I know I’ve covered this topic before, but based on what I find in my work with authors every day, I can tell that the message is not quite sinking in. So, here it is again:

Writing is hard work.

If you claim to be a writer and don’t already know that, you’re doing something wrong.

Hey, I’ll admit that for some of us, some of the time, writing a first draft feels EASY.

You get a great idea, get inspired, get in touch with your muse, and the words just seem to flow like water out of a faucet (another image I’ve probably used to death).

But what you need to know is that writing the first draft IS the easy part.

The hard part is what comes next: the long, ugly slog through sticky mud (or maybe it’s quicksand?) as you try to get your work ready to publish.

Whether you choose to self-publish or go traditional, you need to know this: Your job is nowhere near done when you type “The End” on the last page of your first draft.

That seemingly final flourish is, more realistically, somewhere around the 1-mile marker in the marathon that is the publishing process. To be honest, it’s probably even more like the 1-kilometer marker (for all you metric fans out there). It’s THAT far away from the finish line.

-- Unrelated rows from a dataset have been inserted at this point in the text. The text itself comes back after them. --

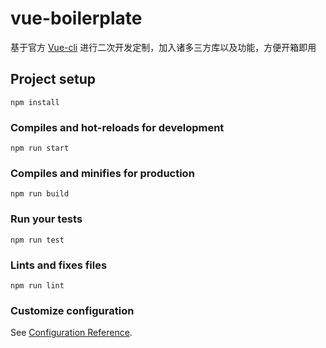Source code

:# vue-boilerplate

基于官方 [Vue-cli](https://cli.vuejs.org) 进行二次开发定制，加入诸多三方库以及功能，方便开箱即用

## Project setup

```
npm install
```

### Compiles and hot-reloads for development

```
npm run start
```

### Compiles and minifies for production

```
npm run build
```

### Run your tests

```
npm run test
```

### Lints and fixes files

```
npm run lint
```

### Customize configuration

See [Configuration Reference](https://cli.vuejs.org/config/).
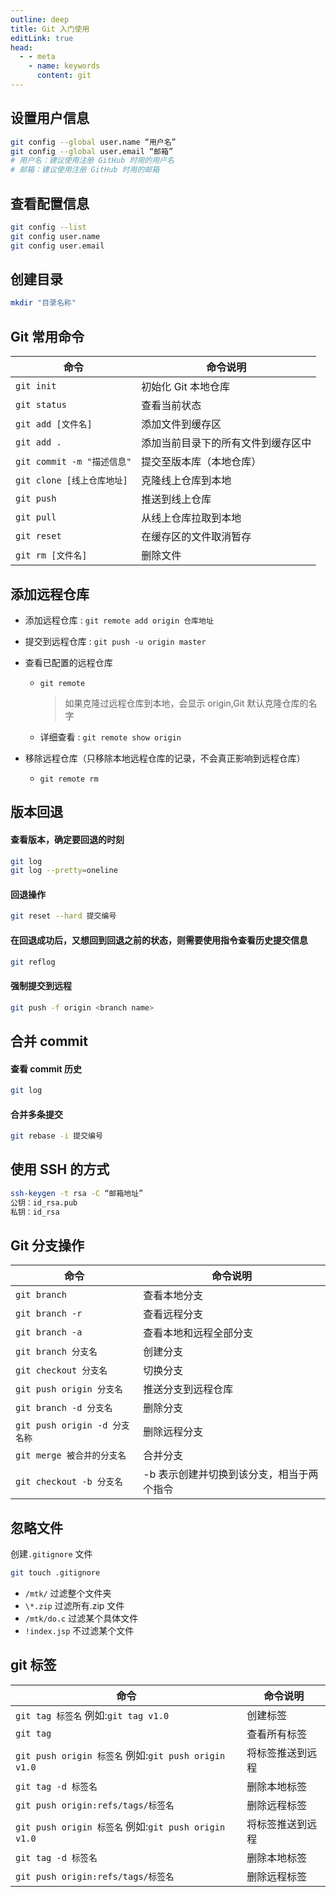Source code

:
 ```yaml
---
outline: deep
title: Git 入门使用
editLink: true
head:
  - - meta
    - name: keywords
      content: git
---
```


## 设置用户信息

```sh
git config --global user.name “用户名”
git config --global user.email “邮箱”
# 用户名：建议使用注册 GitHub 时用的用户名
# 邮箱：建议使用注册 GitHub 时用的邮箱
```

## 查看配置信息

```sh
git config --list
git config user.name
git config user.email
```

## 创建目录

```sh
mkdir "目录名称"
```

## Git 常用命令

| 命令                       | 命令说明                           |
| -------------------------- | ---------------------------------- |
| `git init`                 | 初始化 Git 本地仓库                |
| `git status`               | 查看当前状态                       |
| `git add [文件名]`         | 添加文件到缓存区                   |
| `git add .`                | 添加当前目录下的所有文件到缓存区中 |
| `git commit -m "描述信息"` | 提交至版本库（本地仓库）           |
| `git clone [线上仓库地址]` | 克隆线上仓库到本地                 |
| `git push`                 | 推送到线上仓库                     |
| `git pull`                 | 从线上仓库拉取到本地               |
| `git reset`                | 在缓存区的文件取消暂存             |
| `git rm [文件名]`          | 删除文件                           |

## 添加远程仓库

- 添加远程仓库 : `git remote add origin 仓库地址`
- 提交到远程仓库 : `git push -u origin master`

- 查看已配置的远程仓库

  - `git remote`
    > 如果克隆过远程仓库到本地，会显示 origin,Git 默认克隆仓库的名字
  - 详细查看 : `git remote show origin`

- 移除远程仓库（只移除本地远程仓库的记录，不会真正影响到远程仓库）

  - `git remote rm`

## 版本回退

#### 查看版本，确定要回退的时刻

```sh
git log
git log --pretty=oneline
```

#### 回退操作

```sh
git reset --hard 提交编号
```

#### 在回退成功后，又想回到回退之前的状态，则需要使用指令查看历史提交信息

```sh
git reflog
```

#### 强制提交到远程

```sh
git push -f origin <branch name>
```

## 合并 commit

#### 查看 commit 历史

```sh
git log
```

#### 合并多条提交

```sh
git rebase -i 提交编号
```

## 使用 SSH 的方式

```sh
ssh-keygen -t rsa -C “邮箱地址”
公钥：id_rsa.pub
私钥：id_rsa
```

## Git 分支操作

| 命令                          | 命令说明                                  |
| ----------------------------- | ----------------------------------------- |
| `git branch`                  | 查看本地分支                              |
| `git branch -r`               | 查看远程分支                              |
| `git branch -a`               | 查看本地和远程全部分支                    |
| `git branch 分支名`           | 创建分支                                  |
| `git checkout 分支名`         | 切换分支                                  |
| `git push origin 分支名`      | 推送分支到远程仓库                        |
| `git branch -d 分支名`        | 删除分支                                  |
| `git push origin -d 分支名称` | 删除远程分支                              |
| `git merge 被合并的分支名`    | 合并分支                                  |
| `git checkout -b 分支名`      | -b 表示创建并切换到该分支，相当于两个指令 |

## 忽略文件

创建`.gitignore` 文件

```sh
git touch .gitignore
```

- `/mtk/` 过滤整个文件夹
- `\*.zip` 过滤所有.zip 文件
- `/mtk/do.c` 过滤某个具体文件
- `!index.jsp` 不过滤某个文件

## git 标签

| 命令                                                 | 命令说明         |
| ---------------------------------------------------- | ---------------- |
| `git tag 标签名` 例如:`git tag v1.0`                 | 创建标签         |
| `git tag`                                            | 查看所有标签     |
| `git push origin 标签名` 例如:`git push origin v1.0` | 将标签推送到远程 |
| `git tag -d 标签名`                                  | 删除本地标签     |
| `git push origin:refs/tags/标签名`                   | 删除远程标签     |
| `git push origin 标签名` 例如:`git push origin v1.0` | 将标签推送到远程 |
| `git tag -d 标签名`                                  | 删除本地标签     |
| `git push origin:refs/tags/标签名`                   | 删除远程标签     |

Once you have a first draft, you have months—if not YEARS—of work to do on that draft before it’s ready to submit, much less publish.

You have edits of your own to do, professional editors to hire, beta readers to get on board, and revisions upon revisions upon revision all still ahead of you.

So, don’t get lazy. All that work IS the job, and, if you want to be a writer, you DID sign up for it.

There’s a reason most professional writers tell aspiring writers that they should consider writing as a career path only if there’s absolutely nothing else in the entire world that they might want to do.

Writing can be—and usually is—THAT hard. Hell, there are plenty of days when I contemplate taking a janitorial job—maybe in a slaughterhouse—because it would be a lot easier and a WHOLE lot less messy than trying to write for a living.

My point is that you can’t cheat the process. You have to suffer through it if you want the thrill of seeing your work published.

And believe me, that thrill IS worth the effort.